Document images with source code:

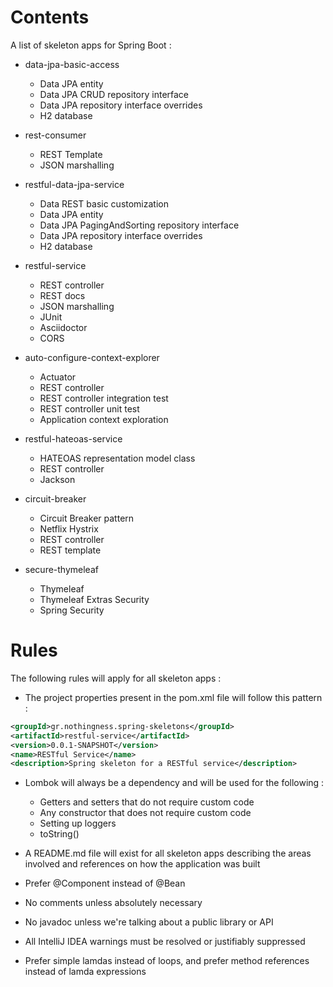 # Contents
A list of skeleton apps for Spring Boot :

* data-jpa-basic-access
    - Data JPA entity
    - Data JPA CRUD repository interface
    - Data JPA repository interface overrides
    - H2 database

* rest-consumer
    - REST Template
    - JSON marshalling

* restful-data-jpa-service
    - Data REST basic customization
    - Data JPA entity
    - Data JPA PagingAndSorting repository interface
    - Data JPA repository interface overrides
    - H2 database

* restful-service
    - REST controller
    - REST docs
    - JSON marshalling
    - JUnit
    - Asciidoctor
    - CORS

* auto-configure-context-explorer
    - Actuator
    - REST controller
    - REST controller integration test
    - REST controller unit test
    - Application context exploration

* restful-hateoas-service
    - HATEOAS representation model class
    - REST controller
    - Jackson

* circuit-breaker
    - Circuit Breaker pattern
    - Netflix Hystrix
    - REST controller
    - REST template

* secure-thymeleaf
    - Thymeleaf
    - Thymeleaf Extras Security
    - Spring Security

# Rules
The following rules will apply for all skeleton apps :

* The project properties present in the pom.xml file will follow this pattern :

```xml
<groupId>gr.nothingness.spring-skeletons</groupId>
<artifactId>restful-service</artifactId>
<version>0.0.1-SNAPSHOT</version>
<name>RESTful Service</name>
<description>Spring skeleton for a RESTful service</description>
```

* Lombok will always be a dependency and will be used for the following :
    - Getters and setters that do not require custom code
    - Any constructor that does not require custom code
    - Setting up loggers
    - toString()

* A README.md file will exist for all skeleton apps describing the areas involved and references on how the application was built

* Prefer @Component instead of @Bean

* No comments unless absolutely necessary

* No javadoc unless we're talking about a public library or API

* All IntelliJ IDEA warnings must be resolved or justifiably suppressed

* Prefer simple lamdas instead of loops, and prefer method references instead of lamda expressions
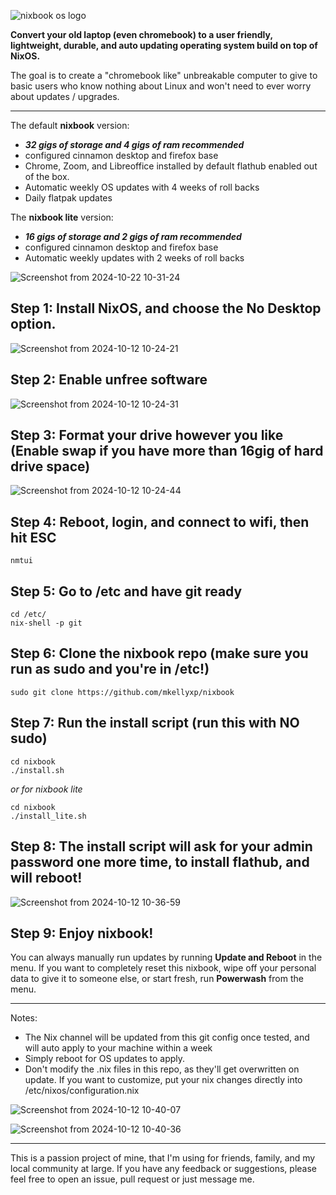 ![nixbook os logo](https://github.com/user-attachments/assets/8511e040-ebf0-4090-b920-c051b23fcc9c)

**Convert your old laptop (even chromebook) to a user friendly, lightweight, durable, and auto updating operating system build on top of NixOS.**

The goal is to create a "chromebook like" unbreakable computer to give to basic users who know nothing about Linux and won't need to ever worry about updates / upgrades.

---

The default **nixbook** version:
- ***32 gigs of storage and 4 gigs of ram recommended***
- configured cinnamon desktop and firefox base
- Chrome, Zoom, and Libreoffice installed by default flathub enabled out of the box.
- Automatic weekly OS updates with 4 weeks of roll backs
- Daily flatpak updates


The **nixbook lite** version:
- ***16 gigs of storage and 2 gigs of ram recommended***
- configured cinnamon desktop and firefox base
- Automatic weekly updates with 2 weeks of roll backs
  

![Screenshot from 2024-10-22 10-31-24](https://github.com/user-attachments/assets/53fc76ad-5861-46d8-895a-b4be1e1b2816)


## Step 1:  Install NixOS, and choose the No Desktop option.

![Screenshot from 2024-10-12 10-24-21](https://github.com/user-attachments/assets/865760ec-fcd1-4133-be35-5fb5cf0e6638)


## Step 2:  Enable unfree software

![Screenshot from 2024-10-12 10-24-31](https://github.com/user-attachments/assets/77b02843-4c3e-409c-82dc-7579578b2582)


## Step 3:  Format your drive however you like (Enable swap if you have more than 16gig of hard drive space)

![Screenshot from 2024-10-12 10-24-44](https://github.com/user-attachments/assets/968111d9-c018-4be5-8aaa-ee5c647b2617)


## Step 4:  Reboot, login, and connect to wifi, then hit ESC

```
nmtui
```


## Step 5:  Go to /etc and have git ready
```
cd /etc/
nix-shell -p git
```


## Step 6:  Clone the nixbook repo  (make sure you run as sudo and you're in /etc!)
```
sudo git clone https://github.com/mkellyxp/nixbook
```

## Step 7:  Run the install script (run this with NO sudo)
```
cd nixbook
./install.sh
```

*or for nixbook lite*
```
cd nixbook
./install_lite.sh
```


## Step 8:  The install script will ask for your admin password one more time, to install flathub, and will reboot!

![Screenshot from 2024-10-12 10-36-59](https://github.com/user-attachments/assets/9c5cbec7-2d84-4047-a364-addd67b0d074)


## Step 9:  Enjoy nixbook!

You can always manually run updates by running **Update and Reboot** in the menu.
If you want to completely reset this nixbook, wipe off your personal data to give it to someone else, or start fresh, run **Powerwash** from the menu.

---

Notes:
- The Nix channel will be updated from this git config once tested, and will auto apply to your machine within a week
- Simply reboot for OS updates to apply.
- Don't modify the .nix files in this repo, as they'll get overwritten on update.  If you want to customize, put your nix changes directly into /etc/nixos/configuration.nix


![Screenshot from 2024-10-12 10-40-07](https://github.com/user-attachments/assets/3540074a-e11e-4a88-a812-4ef3d4c83f0b)

![Screenshot from 2024-10-12 10-40-36](https://github.com/user-attachments/assets/6f62f3da-4a4c-464a-b75b-2046ff4d9162)


---

This is a passion project of mine, that I'm using for friends, family, and my local community at large.  If you have any feedback or suggestions, please feel free to open an issue, pull request or just message me.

Work task: Copy each entry exactly as written, and drop the pictures from the copy.

Solution for this problem:
 # Contents
A list of skeleton apps for Spring Boot :

* data-jpa-basic-access
    - Data JPA entity
    - Data JPA CRUD repository interface
    - Data JPA repository interface overrides
    - H2 database

* rest-consumer
    - REST Template
    - JSON marshalling

* restful-data-jpa-service
    - Data REST basic customization
    - Data JPA entity
    - Data JPA PagingAndSorting repository interface
    - Data JPA repository interface overrides
    - H2 database

* restful-service
    - REST controller
    - REST docs
    - JSON marshalling
    - JUnit
    - Asciidoctor
    - CORS

* auto-configure-context-explorer
    - Actuator
    - REST controller
    - REST controller integration test
    - REST controller unit test
    - Application context exploration

* restful-hateoas-service
    - HATEOAS representation model class
    - REST controller
    - Jackson

* circuit-breaker
    - Circuit Breaker pattern
    - Netflix Hystrix
    - REST controller
    - REST template

* secure-thymeleaf
    - Thymeleaf
    - Thymeleaf Extras Security
    - Spring Security

# Rules
The following rules will apply for all skeleton apps :

* The project properties present in the pom.xml file will follow this pattern :

```xml
<groupId>gr.nothingness.spring-skeletons</groupId>
<artifactId>restful-service</artifactId>
<version>0.0.1-SNAPSHOT</version>
<name>RESTful Service</name>
<description>Spring skeleton for a RESTful service</description>
```

* Lombok will always be a dependency and will be used for the following :
    - Getters and setters that do not require custom code
    - Any constructor that does not require custom code
    - Setting up loggers
    - toString()

* A README.md file will exist for all skeleton apps describing the areas involved and references on how the application was built

* Prefer @Component instead of @Bean

* No comments unless absolutely necessary

* No javadoc unless we're talking about a public library or API

* All IntelliJ IDEA warnings must be resolved or justifiably suppressed

* Prefer simple lamdas instead of loops, and prefer method references instead of lamda expressions
 ![nixbook os logo](https://github.com/user-attachments/assets/8511e040-ebf0-4090-b920-c051b23fcc9c)

**Convert your old laptop (even chromebook) to a user friendly, lightweight, durable, and auto updating operating system build on top of NixOS.**

The goal is to create a "chromebook like" unbreakable computer to give to basic users who know nothing about Linux and won't need to ever worry about updates / upgrades.

---

The default **nixbook** version:
- ***32 gigs of storage and 4 gigs of ram recommended***
- configured cinnamon desktop and firefox base
- Chrome, Zoom, and Libreoffice installed by default flathub enabled out of the box.
- Automatic weekly OS updates with 4 weeks of roll backs
- Daily flatpak updates


The **nixbook lite** version:
- ***16 gigs of storage and 2 gigs of ram recommended***
- configured cinnamon desktop and firefox base
- Automatic weekly updates with 2 weeks of roll backs
  

![Screenshot from 2024-10-22 10-31-24](https://github.com/user-attachments/assets/53fc76ad-5861-46d8-895a-b4be1e1b2816)


## Step 1:  Install NixOS, and choose the No Desktop option.

![Screenshot from 2024-10-12 10-24-21](https://github.com/user-attachments/assets/865760ec-fcd1-4133-be35-5fb5cf0e6638)


## Step 2:  Enable unfree software

![Screenshot from 2024-10-12 10-24-31](https://github.com/user-attachments/assets/77b02843-4c3e-409c-82dc-7579578b2582)


## Step 3:  Format your drive however you like (Enable swap if you have more than 16gig of hard drive space)

![Screenshot from 2024-10-12 10-24-44](https://github.com/user-attachments/assets/968111d9-c018-4be5-8aaa-ee5c647b2617)


## Step 4:  Reboot, login, and connect to wifi, then hit ESC

```
nmtui
```


## Step 5:  Go to /etc and have git ready
```
cd /etc/
nix-shell -p git
```


## Step 6:  Clone the nixbook repo  (make sure you run as sudo and you're in /etc!)
```
sudo git clone https://github.com/mkellyxp/nixbook
```

## Step 7:  Run the install script (run this with NO sudo)
```
cd nixbook
./install.sh
```

*or for nixbook lite*
```
cd nixbook
./install_lite.sh
```


## Step 8:  The install script will ask for your admin password one more time, to install flathub, and will reboot!

![Screenshot from 2024-10-12 10-36-59](https://github.com/user-attachments/assets/9c5cbec7-2d84-4047-a364-addd67b0d074)


## Step 9:  Enjoy nixbook!

You can always manually run updates by running **Update and Reboot** in the menu.
If you want to completely reset this nixbook, wipe off your personal data to give it to someone else, or start fresh, run **Powerwash** from the menu.

---

Notes:
- The Nix channel will be updated from this git config once tested, and will auto apply to your machine within a week
- Simply reboot for OS updates to apply.
- Don't modify the .nix files in this repo, as they'll get overwritten on update.  If you want to customize, put your nix changes directly into /etc/nixos/configuration.nix


![Screenshot from 2024-10-12 10-40-07](https://github.com/user-attachments/assets/3540074a-e11e-4a88-a812-4ef3d4c83f0b)

![Screenshot from 2024-10-12 10-40-36](https://github.com/user-attachments/assets/6f62f3da-4a4c-464a-b75b-2046ff4d9162)


---

This is a passion project of mine, that I'm using for friends, family, and my local community at large.  If you have any feedback or suggestions, please feel free to open an issue, pull request or just message me.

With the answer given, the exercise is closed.